3年前の総裁選決選投票で岸田に敗れた河野太郎デジタル相(61)が会見で「非常に多くの閣僚を経験し、今の日本が抱えている大きな課題を担当してきた。いつか、この経験を生かせる日が来ればというふうに思っている」と言えば、同じく再挑戦となる高市早苗経済安保担当相(63)は靖国神社参拝後に「日本を強く豊かにし、次世代に引き渡す使命を負っている」とタカ派むき出しで前のめり。横死した安倍元首相の路線の継承を強調した。キングメーカー気取りの麻生太郎副総裁(83)の放言でスポットライトを浴び、化けの皮が剥がれた感のある上川陽子外相(71)も「何をすべきか熟慮した上で決断し、行動に移す覚悟だ」と言い出し、世間的には無名の斎藤健経産相(65)までもが「(出馬を求める)声を真剣に聞かないといけない」などと意欲をにじませた。
向こう1カ月はお祭り騒ぎ
世論人気は断トツの石破茂元幹事長(67)はすでに「私のような者でも一緒にやろうという方々が20人いれば、ぜひとも総裁選に出馬したい」と言っていて、党ナンバー2の茂木敏充幹事長(68)も麻生に出馬意向を伝えたという。正式な立候補には推薦人を20人集める必要がある。何人が本選に出るかは別として、雰囲気だけは百花繚乱だ。
ジャーナリストの青木理氏はこう言う。
「自民党というのは、本当にしぶとい。思想信条なし、理念なしの選挙互助会の本領を発揮し、向こう1カ月はお祭り騒ぎを繰り広げ、裏金事件をはじめとする金権腐敗に対する嫌悪感を吹き飛ばそうというのでしょう。野党第1党とは良くも悪くも力量が違う。もっとも、世論が求める政治改革を断行する意思を持つ人物は見当たらない。誰がポスト岸田の座を射止めても、自民党は変わらないでしょう」
直前まで揺れていた岸田が総裁選不出馬の理由に挙げたのが、銃撃事件につながった統一教会(現・世界平和統一家庭連合)との半世紀を超える癒着、そして裏金事件が招いた国民の政治不信だ。被害者救済法を成立させ、政治資金規正法改正にも手を付けたが、内閣支持率は上向かない。賃上げ、原発再稼働、少子化対策、防衛費倍増、G7広島サミット開催、日韓関係の改善などなど、イイコトをたくさんやっても、ちっとも評価されない--。岸田の発言を丸めると、そんなところ。にっちもさっちも行かず、「総裁選では自民党が変わる姿、新生自民党を国民の前にしっかりと示すことが必要」「自民党が変わることを示す最も分かりやすい最初の一歩は、私が身を引くこと」となったわけだが、岸田が前回総裁選で「生まれ変わった自民党をしっかりと示す」と約束してから3年。これまで変わらなかった政党の顔をすげ替えただけで、なぜ変わると言えるのか。最後まで嘘八百だ。
推薦人20人は同志か、烏合の衆か
あれから3年(C)J MPA
政治ジャーナリストの角谷浩一氏はこう言う。
「岸田首相の言葉を引けば、自民党再生の第一歩を踏み出すべく、退陣を決断した。再生とは、要するに改革です。誰にその後を託すのか。誰なら実現できるのか。疑似政権交代だとか、疑似リセットでごまかされたらたまらない。推薦人20人の顔ぶれも重要です。改革を志向する同志の集まりなのか、数合わせの烏合の衆なのか。クリーンな20人を集めるのは至難の業です」
刷新感を打ち出したい中堅・若手から待望論がある「コバホーク」こと小林鷹之前経済安保担当相(49)は推薦人の確保にメドが付いたようだが、大臣室で口利きワイロをポケットに入れた甘利明前幹事長のひも付きだ。

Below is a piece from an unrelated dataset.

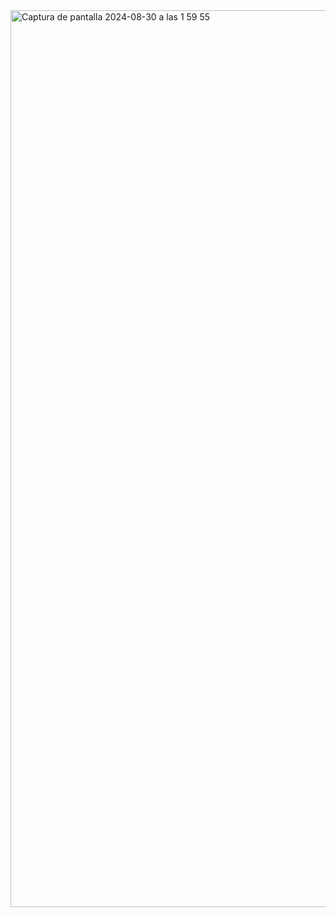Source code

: <img width="1435" alt="Captura de pantalla 2024-08-30 a las 1 59 55" src="https://github.com/user-attachments/assets/d831c480-d4a5-4437-8b18-e2e140f3024a">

しかも、ゴリゴリのタカ派。一体どんなメンツをそろえたのか。若手枠のお株を小林に奪われつつある小泉進次郎元環境相(43)は、菅義偉前首相の推し。続投を阻まれた恨み骨髄で「岸田降ろし」の急先鋒だった菅の手持ちカードではあったが、岸田退陣で情勢は変わった。「今回は見送る公算大だが、コバホークに先を越されたら『進次郎総裁』の目はなくなる」(永田町関係者)なんて言われている。
菅政権で官房長官を務めた加藤勝信前厚労相(68)、事実上温存している岸田派ナンバー2の林芳正官房長官(63)、3年前の総裁選に滑り込み出馬した野田聖子元総務相(63)の立候補も取り沙汰されているが、裏金問題に頬かむりしてきた面々ばかりだ。
懸念される改憲の争点化
とりわけ茂木をめぐっては、政治資金を移動させ、使途を分かりにくくさせるマネーロンダリングさながらの手法で裏金をつくっていた疑惑がある。党政治刷新本部の本部長代行に就きながら、超が付くほど消極的だった。進次郎も幹事だったが、口先だけ。当初は「中途半端な結論になれば刷新にはならない」と威勢がよかったが、「派閥から人事と金を切り離したという決断がいかに自民党の運営にとって大きいことか」と尻すぼみ。石破にしても、裏金問題に言及したのは国会の外だけ。この総裁選は悪あがきの政治ショーだ。立正大名誉教授の金子勝氏(憲法)はこう指摘した。
「裏金問題に決着をつけない限り、買収の温床を絶つことはできません。国民の審判から何としても逃れようと仕組む自民党にメディアが加担する懸念と同時に、改憲が争点化する危惧を感じています。岸田首相は先週、党憲法改正実現本部で自衛隊の明記について今月中に論点整理を行うよう指示し、会見でも〈自衛隊の明記と緊急事態条項について、条文の形で詰め、初の発議までつなげていかなければならない〉と発言した。この国に9条がある限り、米軍と自衛隊が一体化し、海外で戦争する理論づくりは非常に難しい。集団的自衛権の行使を容認した第2次安倍政権以降、軍国化が進められていますが、9条は最後の歯止めになっている。ですが、高市氏や小林氏は言うまでもない改憲論者で、石破氏についても戦力不保持をうたう9条2項を削除した上で、自衛隊を『国防軍』に改めて明記すべきとの主張。総裁選を足がかりに焼け太りしはしまいか。そうなれば、岸田首相は身を引いたことで改憲議論を前進させた総裁として、自民党のレジェンドになりかねない」
そうでなくても、岸田は再選のお墨付きを与えなかった麻生に対抗する構えで、キングメーカーの座を奪いにかかっている。つまり、派閥の暗躍は相変わらず。自民党は解党以外に再生の道はない。